Per una rivisitazione del lavoro di Tàpies

Presentato il catalogo della mostra alla Galleria Gracis: è uno strumento per meglio comprendere l’attualità del maestro spagnolo

Veduta dell’allestimento della mostra «Segno-Memoria-Materia», alla Galleria Gracis. Foto: Fabio Mantegna
Francesca Interlenghi |

È stato presentato ieri 21 marzo, con un dialogo tra Luca Massimo Barbero, Alberto Fiz e Maria Sellarès della Fundació Tàpies, presso la Sagrestia Artistica della Chiesa del Carmine di Milano, il catalogo, edito da Marsilio Arte, della mostra «Segno-Memoria-Materia» che la Galleria Gracis dedica fino al 31 del mese al grande artista Antoni Tàpies (Barcellona, 1923-2012), in occasione del centenario della nascita.

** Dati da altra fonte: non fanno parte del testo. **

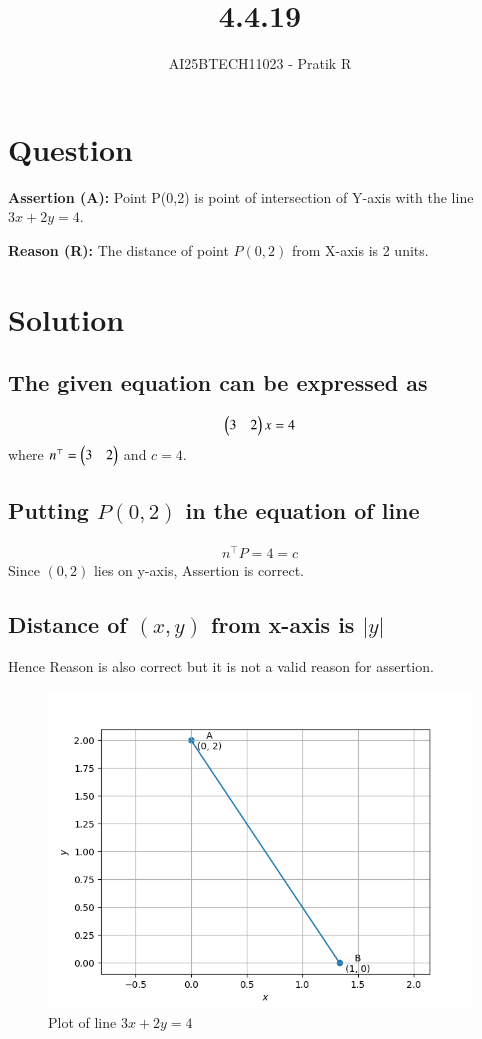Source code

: \documentclass[journal]{IEEEtran}
\begin{document}

\vspace{3cm}

\title{4.4.19}
\author{AI25BTECH11023 - Pratik R}
{\let\newpage\relax\maketitle}

\renewcommand{\thefigure}{\theenumi}
\renewcommand{\thetable}{\theenumi}
\setlength{\intextsep}{10pt} %


\renewcommand{\thetable}{\theenumi}


\section*{\textbf{Question}}
\textbf{Assertion (A):} Point P(0,2) is point of intersection of Y-axis with the line
$3x + 2y = 4$.

\textbf{Reason (R):} The distance of point $P(0,2)$ from X-axis is 2 units. 
\section*{\textbf{Solution}}
\subsection*{\textbf{The given equation can be expressed as}}
\begin{align}
    \begin{pmatrix}3 & 2\end{pmatrix}x =4
\end{align}
where $n^\top = \begin{pmatrix}3&2\end{pmatrix}$ and $c = 4$.

\subsection*{\textbf{Putting $P(0,2)$ in the equation of line}}
\begin{align}
n^\top P =4=c
\end{align}
Since $(0,2)$ lies on y-axis, Assertion is correct.

\subsection*{\textbf{Distance of $(x,y)$ from x-axis is $|y|$}}

Hence Reason is also correct but it is not a valid reason for assertion.
\newpage

\begin{figure}[H]
\centering
\includegraphics[width=0.7\columnwidth]{figs/fig.png} 
\caption{Plot of line $3x+2y=4$}
\label{}
\end{figure}
\end{document}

Inquadrato all’interno del macrosistema dell’«Informale», Tàpies è in realtà esponente di una pittura di opposizione, anche rispetto a quella corrente che è stata punto di convergenza di molte esperienze artistiche e che lo ha visto assumere una posizione anomala. «Era uno del suo genere», dice Barbero che ha curato il progetto editoriale, oltre a quello espositivo in galleria. «Questa sua non appartenenza, questa alterità, che è la fierezza docile che lui ha, sono gli elementi su cui ho cercato di lavorare nella lettura di questo autore».

Quello di Tàpies non è un gesto assoluto, ma piuttosto un processo continuativo di ricerca che prosegue per tutta la sua vita e che ci invita a rimettere in moto il nostro modo di guardarlo e di pensarlo. In questo senso il catalogo, che restituisce anche dal punto di vista grafico il linguaggio dell’artista, vuole essere punto di partenza per una rivisitazione del suo lavoro, uno strumento per meglio comprenderne la straordinaria attualità.

Se è vero, come sostiene il curatore, che il compito dell’arte è quello di metterci di fronte al corpo, è altrettanto vero che Tàpies è capace di porci in contatto diretto con gli oggetti, con la materia profonda, empatica, che in qualche modo ha una componente emozionale. «Nella mia intenzione queste immagini non sono mai state un fine a sé. Bisogna considerarle dei trampolini, un mezzo per raggiungere degli oggetti più lontani», si legge nella citazione che apre il catalogo.

«È proprio in questo ritorno a una concretezza rispetto all’oggetto che risiede la sua attualità», chiosa il critico, curatore e giornalista Fiz. «Lo si vede già nel monocromo bianco del 1959, che ha dentro di sé delle impronte. La nostra presenza, la nostra vita».